Wednesday, January 14, 2009

Petronas Urged by Ethiopian Rebels to Avoid Ogaden (Update1)

By Jason Mclure

Jan. 6 (Bloomberg) -- Petroliam Nasional Bhd. was urged by rebels in Ethiopia’s Ogaden Basin not to resume oil exploration in the eastern region.

“Petronas and similar companies should consider the damage to their reputation if they effectively enter into a regime engaged in war crimes,” the Ogaden National Liberation Front said in a statement e-mailed to reporters today in the capital, Addis Ababa. “We urge Petronas to exercise corporate responsibility and steer clear” of the Ogaden region.

The warning comes after a Jan. 3 article in The Reporter, an Addis Ababa-based newspaper, which said Petronas had hired a United Arab Emirates-based company to resume exploration in the region.

Ethnic Somali rebels from the ONLF are seeking independence for Ethiopia’s Ogaden region, an arid area twice the size of England largely inhabited by nomads.

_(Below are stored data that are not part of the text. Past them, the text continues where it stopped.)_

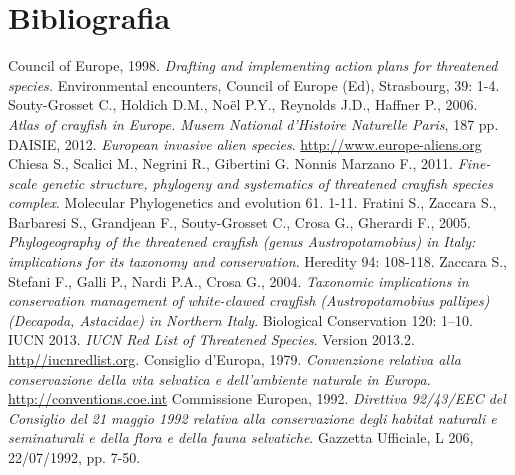 \documentclass[10pt,twoside,openany,x11names,svgnames,italian,a5paper,dvipsnames,table]{memoir}
\newcommand\chapterillustration{}
\begin{document}
\chapter{Bibliografia}
\renewcommand\chapterillustration{}
\renewcommand*{\bibname}{}
\begingroup
\renewcommand{\addcontentsline}[3]{}%
\renewcommand{\section}[2]{}%
\begin{thebibliography}{9}
\footnotesize
{} Council of Europe, 1998. \emph{Drafting and implementing action plans for threatened species.} Environmental encounters, Council of Europe (Ed), Strasbourg, 39: 1-4.
 Souty-Grosset C., Holdich D.M., Noël P.Y., Reynolds J.D., Haffner P., 2006. \emph{Atlas of crayfish in Europe. Musem National d’Histoire Naturelle Paris}, 187 pp.
 DAISIE, 2012. \emph{European invasive alien species}. \url{http://www.europe-aliens.org}
 Chiesa S., Scalici M., Negrini R., Gibertini G. Nonnis Marzano F., 2011. \emph{Fine-scale genetic structure, phylogeny and systematics of threatened crayfish species complex}. Molecular Phylogenetics and evolution 61. 1-11.
 Fratini S., Zaccara S., Barbaresi S., Grandjean F., Souty-Grosset C., Crosa G.,  Gherardi F., 2005. \emph{Phylogeography of the threatened crayfish (genus \emph{Austropotamobius}) in Italy: implications for its taxonomy and conservation}. Heredity 94: 108-118.
 Zaccara S., Stefani F., Galli P., Nardi P.A., Crosa G., 2004. \emph{Taxonomic implications in conservation management of white-clawed crayfish (\emph{Austropotamobius pallipes}) (\emph{Decapoda}, \emph{Astacidae}) in Northern Italy}. Biological Conservation 120: 1–10.
 IUCN 2013. \emph{IUCN Red List of Threatened Species}. Version 2013.2. \url{http//iucnredlist.org}.
 Consiglio d’Europa, 1979. \emph{Convenzione relativa alla conservazione della vita selvatica e dell’ambiente naturale in Europa}. \url{http://conventions.coe.int}
 Commissione Europea, 1992. \emph{Direttiva 92/43/EEC del Consiglio del 21 maggio 1992 relativa alla conservazione degli habitat naturali e seminaturali e della flora e della fauna selvatiche}. Gazzetta Ufficiale, L 206, 22/07/1992, pp. 7-50.

\end{thebibliography}
\end{document}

In April 2007, the group attacked a Petronas exploration site operated by China’s Zhongyuan Petroleum Exploration Bureau, killing nine Chinese workers and 65 Ethiopians.

The attack triggered a counterinsurgency campaign by the Ethiopian army in the second half of 2007. The area is still under the control of Ethiopia’s military, which has barred foreign reporters from traveling independently in the region.

Tania Landsberg, group communications manager at Petronas’s African unit Engen couldn’t immediately comment when Bloomberg News reached her on her mobile phone. Petronas owns 80 percent of Engen.

No viable oil reserves have yet been discovered in eastern Ethiopia. Ethiopia and Somalia fought wars in 1963-1964 and 1977 over the region.

Wahde Belay, a spokesman for Ethiopia’s Foreign Ministry, didn’t answer calls to his mobile phone. Calls to Alemayehu Tegenu, Ethiopia’s minister for mines and energy, didn’t connect.